*WHAT YOU SHOULD DO*
In the listing below, find each line containing "them" and report it.

*RECORDS TO USE*

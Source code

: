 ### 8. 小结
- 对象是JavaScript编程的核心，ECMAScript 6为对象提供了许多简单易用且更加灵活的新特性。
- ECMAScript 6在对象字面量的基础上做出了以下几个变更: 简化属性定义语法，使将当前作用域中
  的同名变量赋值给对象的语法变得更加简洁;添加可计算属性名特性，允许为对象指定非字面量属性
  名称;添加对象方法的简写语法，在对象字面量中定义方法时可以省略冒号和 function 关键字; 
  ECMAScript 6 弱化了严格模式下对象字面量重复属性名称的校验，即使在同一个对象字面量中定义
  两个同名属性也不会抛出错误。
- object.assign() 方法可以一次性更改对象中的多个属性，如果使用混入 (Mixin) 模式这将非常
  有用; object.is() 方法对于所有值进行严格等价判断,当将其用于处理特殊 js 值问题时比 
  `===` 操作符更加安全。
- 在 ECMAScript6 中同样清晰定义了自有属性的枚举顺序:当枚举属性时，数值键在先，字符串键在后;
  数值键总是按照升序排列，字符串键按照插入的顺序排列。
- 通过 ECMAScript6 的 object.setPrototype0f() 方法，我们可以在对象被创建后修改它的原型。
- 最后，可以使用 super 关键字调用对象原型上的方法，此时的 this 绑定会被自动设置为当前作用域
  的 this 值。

---

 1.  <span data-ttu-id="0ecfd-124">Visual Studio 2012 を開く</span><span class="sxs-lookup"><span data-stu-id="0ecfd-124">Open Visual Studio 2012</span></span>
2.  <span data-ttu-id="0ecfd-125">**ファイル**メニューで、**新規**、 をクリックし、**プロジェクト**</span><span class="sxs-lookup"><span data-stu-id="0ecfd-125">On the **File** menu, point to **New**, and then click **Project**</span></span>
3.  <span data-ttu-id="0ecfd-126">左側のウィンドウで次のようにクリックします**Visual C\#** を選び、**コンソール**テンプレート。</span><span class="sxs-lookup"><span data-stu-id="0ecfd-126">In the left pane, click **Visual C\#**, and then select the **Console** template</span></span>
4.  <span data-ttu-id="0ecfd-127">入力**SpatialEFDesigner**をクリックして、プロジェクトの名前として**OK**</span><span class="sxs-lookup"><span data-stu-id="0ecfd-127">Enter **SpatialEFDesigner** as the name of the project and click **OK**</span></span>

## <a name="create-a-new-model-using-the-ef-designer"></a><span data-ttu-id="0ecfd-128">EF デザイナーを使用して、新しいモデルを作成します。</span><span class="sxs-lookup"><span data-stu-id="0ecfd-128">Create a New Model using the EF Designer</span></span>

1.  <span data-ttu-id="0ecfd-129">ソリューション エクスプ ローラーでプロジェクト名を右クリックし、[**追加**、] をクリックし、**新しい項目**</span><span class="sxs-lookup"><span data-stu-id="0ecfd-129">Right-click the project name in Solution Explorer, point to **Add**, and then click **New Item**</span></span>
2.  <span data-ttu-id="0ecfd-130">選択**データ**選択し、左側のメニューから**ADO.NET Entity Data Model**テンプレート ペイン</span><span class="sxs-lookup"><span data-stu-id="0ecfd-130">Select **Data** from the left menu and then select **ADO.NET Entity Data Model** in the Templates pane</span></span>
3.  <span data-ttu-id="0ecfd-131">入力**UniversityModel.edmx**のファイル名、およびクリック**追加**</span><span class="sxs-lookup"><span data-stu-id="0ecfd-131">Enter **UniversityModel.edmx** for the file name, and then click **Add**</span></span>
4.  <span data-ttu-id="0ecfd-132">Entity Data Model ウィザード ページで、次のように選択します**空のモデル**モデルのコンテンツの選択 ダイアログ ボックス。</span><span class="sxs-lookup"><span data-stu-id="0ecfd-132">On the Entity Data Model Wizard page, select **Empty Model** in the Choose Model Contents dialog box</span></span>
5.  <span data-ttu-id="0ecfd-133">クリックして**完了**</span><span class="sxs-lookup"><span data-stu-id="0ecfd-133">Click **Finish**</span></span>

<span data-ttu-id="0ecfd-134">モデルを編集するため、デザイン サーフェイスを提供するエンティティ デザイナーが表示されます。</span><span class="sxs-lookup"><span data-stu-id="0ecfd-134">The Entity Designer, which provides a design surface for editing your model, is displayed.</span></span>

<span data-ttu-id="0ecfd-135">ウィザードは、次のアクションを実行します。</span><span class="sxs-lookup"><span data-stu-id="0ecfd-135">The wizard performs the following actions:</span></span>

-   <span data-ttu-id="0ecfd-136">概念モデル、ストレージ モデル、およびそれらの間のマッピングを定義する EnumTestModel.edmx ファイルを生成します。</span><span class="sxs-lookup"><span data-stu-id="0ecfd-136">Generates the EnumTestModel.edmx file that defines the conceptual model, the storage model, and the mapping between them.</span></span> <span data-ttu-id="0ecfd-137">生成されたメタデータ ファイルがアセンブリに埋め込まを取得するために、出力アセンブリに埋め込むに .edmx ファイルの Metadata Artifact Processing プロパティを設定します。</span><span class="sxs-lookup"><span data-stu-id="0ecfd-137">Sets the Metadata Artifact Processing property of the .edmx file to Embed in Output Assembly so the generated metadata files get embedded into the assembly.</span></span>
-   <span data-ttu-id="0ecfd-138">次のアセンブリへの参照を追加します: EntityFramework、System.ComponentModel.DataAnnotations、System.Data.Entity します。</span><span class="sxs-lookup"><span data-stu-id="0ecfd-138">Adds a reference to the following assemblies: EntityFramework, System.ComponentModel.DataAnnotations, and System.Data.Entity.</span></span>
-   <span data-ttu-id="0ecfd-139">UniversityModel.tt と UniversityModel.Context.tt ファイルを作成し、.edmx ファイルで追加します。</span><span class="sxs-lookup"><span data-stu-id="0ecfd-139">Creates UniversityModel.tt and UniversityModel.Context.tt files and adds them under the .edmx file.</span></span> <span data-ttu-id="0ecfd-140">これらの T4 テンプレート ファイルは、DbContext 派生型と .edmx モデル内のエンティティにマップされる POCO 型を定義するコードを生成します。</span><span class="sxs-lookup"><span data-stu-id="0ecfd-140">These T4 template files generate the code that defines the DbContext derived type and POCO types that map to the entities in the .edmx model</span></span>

*TASK SOLUTION*
-   <span data-ttu-id="0ecfd-136">概念モデル、ストレージ モデル、およびそれらの間のマッピングを定義する EnumTestModel.edmx ファイルを生成します。</span><span class="sxs-lookup"><span data-stu-id="0ecfd-136">Generates the EnumTestModel.edmx file that defines the conceptual model, the storage model, and the mapping between them.</span></span> <span data-ttu-id="0ecfd-137">生成されたメタデータ ファイルがアセンブリに埋め込まを取得するために、出力アセンブリに埋め込むに .edmx ファイルの Metadata Artifact Processing プロパティを設定します。</span><span class="sxs-lookup"><span data-stu-id="0ecfd-137">Sets the Metadata Artifact Processing property of the .edmx file to Embed in Output Assembly so the generated metadata files get embedded into the assembly.</span></span>
-   <span data-ttu-id="0ecfd-139">UniversityModel.tt と UniversityModel.Context.tt ファイルを作成し、.edmx ファイルで追加します。</span><span class="sxs-lookup"><span data-stu-id="0ecfd-139">Creates UniversityModel.tt and UniversityModel.Context.tt files and adds them under the .edmx file.</span></span> <span data-ttu-id="0ecfd-140">これらの T4 テンプレート ファイルは、DbContext 派生型と .edmx モデル内のエンティティにマップされる POCO 型を定義するコードを生成します。</span><span class="sxs-lookup"><span data-stu-id="0ecfd-140">These T4 template files generate the code that defines the DbContext derived type and POCO types that map to the entities in the .edmx model</span></span>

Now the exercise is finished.